MATERIAL TO PROCESS:

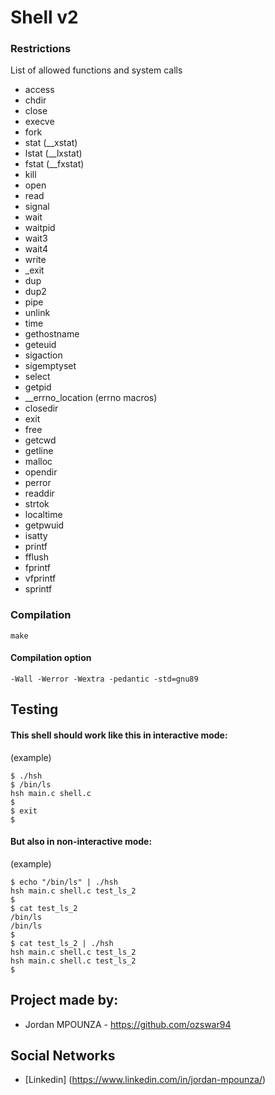 # Shell v2

### Restrictions
List of allowed functions and system calls

- access
- chdir
- close
- execve
- fork
- stat (__xstat)
- lstat (__lxstat)
- fstat (__fxstat)
- kill
- open
- read
- signal
- wait
- waitpid
- wait3
- wait4
- write
- _exit
- dup
- dup2
- pipe
- unlink
- time
- gethostname
- geteuid
- sigaction
- sigemptyset
- select
- getpid
- __errno_location (errno macros)
- closedir
- exit
- free
- getcwd
- getline
- malloc
- opendir
- perror
- readdir
- strtok
- localtime
- getpwuid
- isatty
- printf
- fflush
- fprintf
- vfprintf
- sprintf

### Compilation
```
make
```
#### Compilation option
```
-Wall -Werror -Wextra -pedantic -std=gnu89
```

## Testing
#### This shell should work like this in interactive mode:
(example)
```
$ ./hsh
$ /bin/ls
hsh main.c shell.c
$
$ exit
$
```

#### But also in non-interactive mode:
(example)
```
$ echo "/bin/ls" | ./hsh
hsh main.c shell.c test_ls_2
$
$ cat test_ls_2
/bin/ls
/bin/ls
$
$ cat test_ls_2 | ./hsh
hsh main.c shell.c test_ls_2
hsh main.c shell.c test_ls_2
$
```

## Project made by:

- Jordan MPOUNZA - https://github.com/ozswar94

## Social Networks
- [Linkedin] (https://www.linkedin.com/in/jordan-mpounza/)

ACTIVITY: A single number is asked for: how many lines in the entries above hold the string "interactive".

EXERCISE RESPONSE: 2